Pull each line with the string "Total" from the entries.

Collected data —
= Beginning of Section =

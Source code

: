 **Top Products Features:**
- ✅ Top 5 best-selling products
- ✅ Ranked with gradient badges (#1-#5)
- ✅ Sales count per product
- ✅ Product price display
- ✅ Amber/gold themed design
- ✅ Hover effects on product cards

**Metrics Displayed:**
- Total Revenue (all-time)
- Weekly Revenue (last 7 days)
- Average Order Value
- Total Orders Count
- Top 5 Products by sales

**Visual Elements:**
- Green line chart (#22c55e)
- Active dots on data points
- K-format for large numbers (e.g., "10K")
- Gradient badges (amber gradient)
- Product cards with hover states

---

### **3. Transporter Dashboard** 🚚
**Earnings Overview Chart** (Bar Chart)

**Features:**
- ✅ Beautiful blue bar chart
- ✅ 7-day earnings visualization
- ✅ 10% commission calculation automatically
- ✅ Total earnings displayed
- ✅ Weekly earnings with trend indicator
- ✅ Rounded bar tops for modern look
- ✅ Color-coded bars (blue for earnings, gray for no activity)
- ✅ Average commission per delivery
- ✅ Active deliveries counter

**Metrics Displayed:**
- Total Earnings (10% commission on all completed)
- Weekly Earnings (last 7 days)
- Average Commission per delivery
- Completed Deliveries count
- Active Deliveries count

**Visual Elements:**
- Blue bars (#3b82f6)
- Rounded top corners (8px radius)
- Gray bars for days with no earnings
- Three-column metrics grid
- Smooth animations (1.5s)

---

= End of Section =
= Beginning of Section =

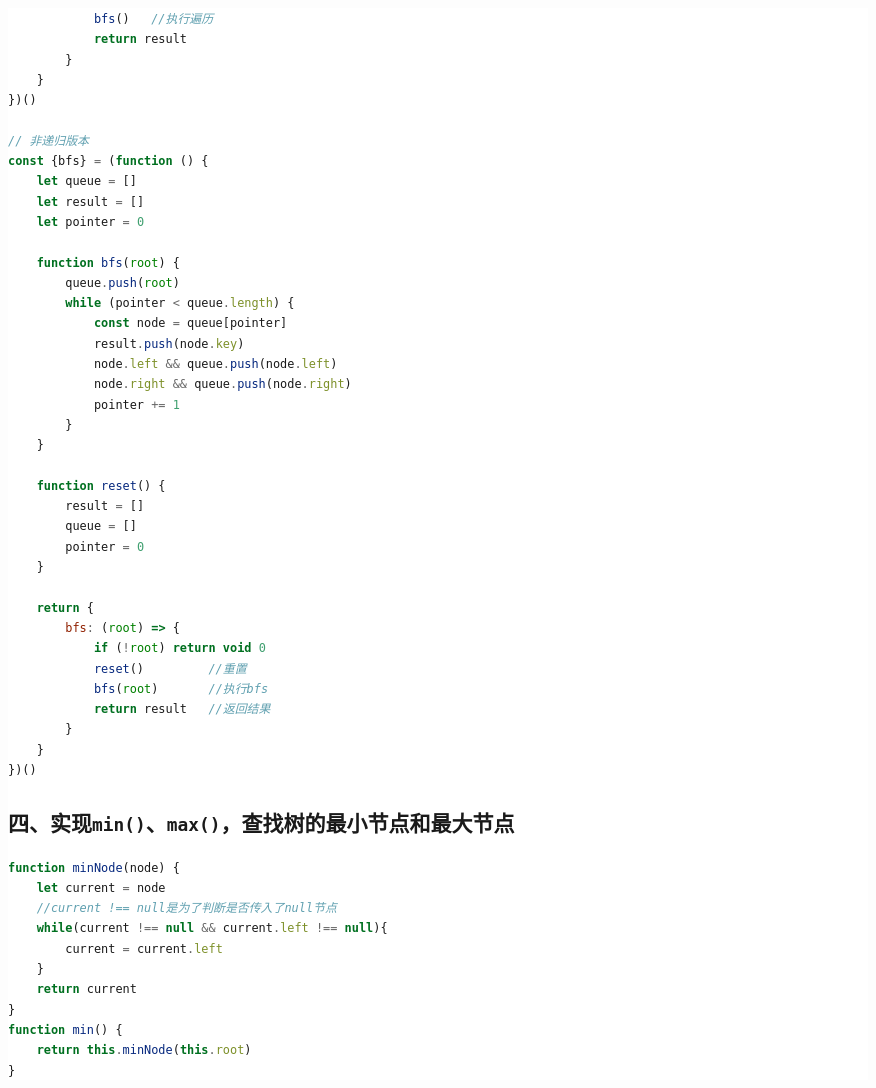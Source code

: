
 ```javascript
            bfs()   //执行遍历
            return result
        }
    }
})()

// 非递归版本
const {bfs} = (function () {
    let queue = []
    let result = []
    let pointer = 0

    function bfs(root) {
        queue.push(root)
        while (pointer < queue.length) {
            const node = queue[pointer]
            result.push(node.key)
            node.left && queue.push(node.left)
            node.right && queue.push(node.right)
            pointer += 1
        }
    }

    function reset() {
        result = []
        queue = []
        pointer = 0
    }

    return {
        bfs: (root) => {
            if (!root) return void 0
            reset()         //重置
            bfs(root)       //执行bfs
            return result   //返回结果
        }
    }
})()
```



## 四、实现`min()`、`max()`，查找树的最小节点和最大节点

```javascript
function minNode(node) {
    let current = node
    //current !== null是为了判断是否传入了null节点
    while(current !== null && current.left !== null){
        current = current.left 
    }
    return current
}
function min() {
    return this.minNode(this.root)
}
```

= End of Section =

Output for this task —
- Total Revenue (all-time)
- Total Orders Count
- ✅ Total earnings displayed
- Total Earnings (10% commission on all completed)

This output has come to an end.